The modular liquefied gasifier according to variant 1, Fig. 1, operates as follows. Before starting work, tank 1 is filled with liquefied gas through filling line 2 with open valves B ₁ and B ₂ and closed valve KEO ₁ to a volume not exceeding 85% of the nominal volume of tank 1. Upon completion of filling tank 1 with liquefied gas, valve B ₁ is closed. The temperature and pressure in the tank are measured by sensors T ₁ and P ₁ . To ensure safe operation of the gasifier, tank 1 is equipped with safety valve PK ₁ , which is triggered when the maximum pressure is reached in tank 1. Gas from the safety valve enters candle C ₁ . The cavity of the heat chamber is filled with a coolant, which can be antifreeze, other organic liquids and water.

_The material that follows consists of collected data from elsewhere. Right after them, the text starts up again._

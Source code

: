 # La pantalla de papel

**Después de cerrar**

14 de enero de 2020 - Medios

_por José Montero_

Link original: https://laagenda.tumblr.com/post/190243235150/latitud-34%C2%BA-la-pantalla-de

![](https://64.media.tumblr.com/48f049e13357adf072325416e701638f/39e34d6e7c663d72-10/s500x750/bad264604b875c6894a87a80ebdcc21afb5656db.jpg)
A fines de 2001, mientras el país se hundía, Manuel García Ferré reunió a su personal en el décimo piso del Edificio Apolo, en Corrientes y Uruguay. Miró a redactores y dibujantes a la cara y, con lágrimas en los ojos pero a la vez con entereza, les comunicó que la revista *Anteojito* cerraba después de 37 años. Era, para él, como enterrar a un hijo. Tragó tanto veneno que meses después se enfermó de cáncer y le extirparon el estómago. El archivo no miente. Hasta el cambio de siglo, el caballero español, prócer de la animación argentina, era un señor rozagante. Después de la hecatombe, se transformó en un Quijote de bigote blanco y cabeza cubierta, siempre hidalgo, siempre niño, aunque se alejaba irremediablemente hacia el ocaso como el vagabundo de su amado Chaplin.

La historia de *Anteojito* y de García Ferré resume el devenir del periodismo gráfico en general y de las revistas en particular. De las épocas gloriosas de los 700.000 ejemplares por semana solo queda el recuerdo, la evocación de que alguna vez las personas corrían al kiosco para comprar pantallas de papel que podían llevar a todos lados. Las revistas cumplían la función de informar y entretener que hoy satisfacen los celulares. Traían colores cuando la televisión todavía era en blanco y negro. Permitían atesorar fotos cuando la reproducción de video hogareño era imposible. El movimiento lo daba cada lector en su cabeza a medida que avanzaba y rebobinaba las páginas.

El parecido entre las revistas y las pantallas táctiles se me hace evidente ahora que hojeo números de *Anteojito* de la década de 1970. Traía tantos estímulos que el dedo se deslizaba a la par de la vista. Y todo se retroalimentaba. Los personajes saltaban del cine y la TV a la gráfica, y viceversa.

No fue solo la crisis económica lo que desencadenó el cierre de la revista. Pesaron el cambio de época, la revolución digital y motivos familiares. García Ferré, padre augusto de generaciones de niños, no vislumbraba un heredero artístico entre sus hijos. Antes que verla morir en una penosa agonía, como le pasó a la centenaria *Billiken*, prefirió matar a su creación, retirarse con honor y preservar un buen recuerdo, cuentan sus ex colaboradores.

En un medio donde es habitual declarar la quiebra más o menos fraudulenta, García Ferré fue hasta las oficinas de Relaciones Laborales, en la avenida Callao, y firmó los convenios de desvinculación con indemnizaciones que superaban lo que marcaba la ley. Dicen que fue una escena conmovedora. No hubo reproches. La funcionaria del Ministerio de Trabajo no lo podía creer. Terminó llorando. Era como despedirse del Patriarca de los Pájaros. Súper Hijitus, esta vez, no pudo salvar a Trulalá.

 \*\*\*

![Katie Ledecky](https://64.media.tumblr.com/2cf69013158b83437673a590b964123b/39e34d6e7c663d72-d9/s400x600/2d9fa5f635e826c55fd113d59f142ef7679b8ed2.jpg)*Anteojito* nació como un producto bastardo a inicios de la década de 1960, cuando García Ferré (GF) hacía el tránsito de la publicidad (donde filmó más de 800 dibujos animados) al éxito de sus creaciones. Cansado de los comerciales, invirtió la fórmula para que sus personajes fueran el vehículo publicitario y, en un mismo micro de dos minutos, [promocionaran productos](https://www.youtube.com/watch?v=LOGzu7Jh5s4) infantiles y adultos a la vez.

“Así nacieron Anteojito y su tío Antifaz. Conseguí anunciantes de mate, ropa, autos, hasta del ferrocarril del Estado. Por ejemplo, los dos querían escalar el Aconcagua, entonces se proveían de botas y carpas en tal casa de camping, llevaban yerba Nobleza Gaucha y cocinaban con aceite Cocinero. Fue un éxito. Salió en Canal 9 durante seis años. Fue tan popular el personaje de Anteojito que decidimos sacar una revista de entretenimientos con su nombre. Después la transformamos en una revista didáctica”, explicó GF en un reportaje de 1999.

The coolant is heated to a specified temperature in the heat exchanger 19, located in the boiler 17, and is pumped through the thermal chamber KT by means of the circulation pump 22. Heat is supplied to the heat exchanger as a result of gas combustion in the burner unit 21 in the boiler 17. Gas, when preparing the gasifier for operation, comes from the steam cushion of the tank 1 through the open shut-off valve KEO ₂ , the reducer RD ₂ , which reduces the gas vapor pressure to the operating pressure of the burners 21. The flow rate of gas entering the burner unit is set by the fuel supply regulator 20 according to the commands of the control system SU. It is possible to supply the heated coolant to the thermal chamber KT from the reserve coolant inlet line 16. Upon reaching the specified coolant temperature, which is monitored by the temperature sensor T ₃ , the process of gasification of the liquefied gas is carried out.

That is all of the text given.